マイナンバーと個人情報保護法--外部委託サービスは“安全”か - (page 3)

北野晴人

2016-04-27 07:00

 外部の委託先の場合、特定個人情報保護ガイドラインに基づいた各種の安全管理措置が講じられているかどうかについては自社内と違って全てチェックできるわけではないし、常時運用や変更を監視できるわけでもない。従って最終的には「誰が、どのように」それを評価、確認し、責任を持つのかという点を考えなければならない。

 評価の方法には大まかに言って、以下の3つがあり、それぞれコスト面で大きな違いがあると考えればよいだろう。

  1. 契約書、覚書などの契約行為による書面上での確認だけに留める(委託先企業だけが自らを自己評価する)
  2. 外部の独立した第三者が委託先に対する監査等を行い、その評価・確認の内容を委託元に開示することで確認する(契約当事者でない第三者が評価・確認する)
  3. 委託元企業が自ら委託先の業務内容や作業環境に対する監査等を行い、評価・確認する(委託元が自ら評価・確認する)

 書面だけで済ませてしまう(1)は低コストであるが、心許ないと考える企業もあるだろう。

 (2)については、通常は助言型の監査報告書が利用されるが、監査法人などが得意としている情報セキュリティ監査などの保証報告書を利用することも想定される。保証報告書に関する制度としては、米国公認会計士協会(AICPA)により、業務受託会社(クラウド事業者等のサービス提供会社)の統制のセキュリティ、可用性、処理のインテグリティ、機密保持、およびプライバシーについて、監査人が意見表明するためのSOC2、SOC3(Service Organization Control:SOC)という枠組みが公表されている。また、SOCと同様の枠組みとして日本公認会計士協会(JICPA)は、IT委員会実務指針第7号「受託業務のセキュリティ・可用性・処理のインテグリティ・機密保持に係る内部統制の保証報告書」を定めている。

 留意点を挙げるとすれば、AICPA の基準によるSOC2・SOC3、JICPAのIT委員会実務指針第7号のいずれにおいても、委託先に開示することを前提として一定の範囲で内容を保証する「保証型」のサービスであるため、そうした保証のない「非保証型」のサービス に比べて料金が高いという点であろう。

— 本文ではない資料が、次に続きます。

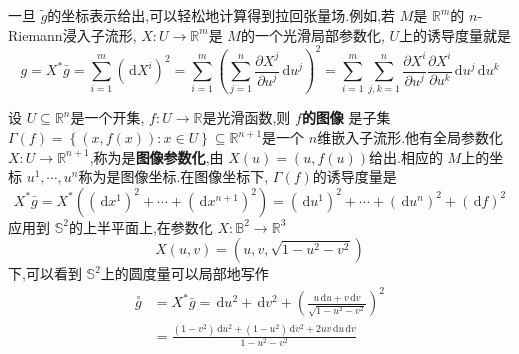 \documentclass[../../几何与拓扑.tex]{subfiles}
\begin{document}
一旦 \(  \tilde{g}  \)的坐标表示给出,可以轻松地计算得到拉回张量场.例如,若 \(  M  \)是 \(  \mathbb{R} ^{m}  \)的 \(  n  \)-Riemann浸入子流形, \(  X:U\to \mathbb{R} ^{m}  \)是 \(  M  \)的一个光滑局部参数化, \(  U  \)上的诱导度量就是 \[
g =  X^{*}\bar{g}=  \sum _{i= 1}^{m} \left( \,\mathrm{d} X^{i} \right)^{2} =  \sum _{i= 1}^{m} \left( \sum _{j= 1}^{n} \frac{\partial X^{j}}{\partial u^{j}}\,\mathrm{d} u^{j} \right)^{2} =  \sum _{i= 1}^{m} \sum _{j,k= 1}^{n} \frac{\partial X^{i}}{\partial u^{j}} \frac{\partial X^{i}}{\partial u^{k}} \,\mathrm{d} u^{j}\,\mathrm{d} u^{k} 
\]       


\begin{example} [图像坐标系上的诱导度量]
    设 \(  U\subseteq \mathbb{R} ^{n}  \)是一个开集, \(  f:U\to \mathbb{R}   \)是光滑函数,则 \textbf{\(  f  \)的图像 }是子集 \(   \Gamma \left( f \right)= \left\{ \left( x,f\left( x \right)  \right):x\in U  \right\}\subseteq \mathbb{R} ^{n+ 1}   \)是一个 \(  n  \)维嵌入子流形.他有全局参数化 \(  X:U\to \mathbb{R} ^{n+ 1}  \),称为是\textbf{图像参数化},由 \(  X\left( u \right)= \left( u,f\left( u \right)  \right)    \)给出.相应的 \(  M  \)上的坐标 \(   u^1,\cdots,u^n   \)称为是图像坐标.在图像坐标下, \(   \Gamma \left( f \right)   \)的诱导度量是 \[
        X^{*} \bar{g}= X^{*}\left( \left( \,\mathrm{d} x^{1} \right)^{2}+ \cdots + \left( \,\mathrm{d} x^{n+ 1} \right)^{2}   \right) =  \left( \,\mathrm{d} u^{1} \right)^{2}+ \cdots + \left( \,\mathrm{d} u^{n} \right)^{2}+ \left( \,\mathrm{d} f \right)^{2}   
        \]      应用到 \(  \mathbb{S}^{2}  \)的上半平面上,在参数化 \(  X:\mathbb{B}^{2}\to \mathbb{R} ^{3}  \) \[
        X\left( u,v \right)= \left( u,v,\sqrt{1-u^{2}-v^{2}} \right)  
        \]下,可以看到 \(  \mathbb{S}^{2}  \)上的圆度量可以局部地写作 \[
       \begin{aligned}
        \overset{\scriptstyle\circ}{g}&= X^{*}\bar{g}= \,\mathrm{d} u^{2}+ \,\mathrm{d} v^{2}+  \left( \frac{u\,\mathrm{d} u+ v\,\mathrm{d} v }{\sqrt{1-u^{2}-v^{2}} }  \right)^{2}\\ 
         &=  \frac{\left( 1-v^{2} \right)\,\mathrm{d} u^{2}+  \left( 1-u^{2} \right)\,\mathrm{d} v^{2}+ 2uv\,\mathrm{d} u\,\mathrm{d} v   }{1-u^{2}-v^{2} } 
       \end{aligned} 
        \]      
    
\end{example}

\hspace*{\fill} 
\end{document}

 現実的には委託元が委託先に対して「監査を受けて内容を開示してほしい」と要請することになるため、このコストは何らかの形でサービス料金に転嫁され、結局は間接的に委託元が負担することになる。ただしサービスの提供形態によっては複数の委託元がコストを共同で負担し、比較的安価になる可能性はあるだろう。

 また、保証報告書を利用する場合は、監査人に払う報酬だけでなく、保証報告書を取得できるだけの態勢整備を委託先(被監査企業)側で実施する必要があるため、そのためのコストも相応に高くなる。

 いずれの場合も、あくまで決められた基準に沿った監査と保証であって、特定個人情報保護ガイドラインの要求を満たしていることを直接保証するものではない。そのため、最終的には、報告内容を見ながら委託元の責任で判断しなければならないという点にも留意が必要である。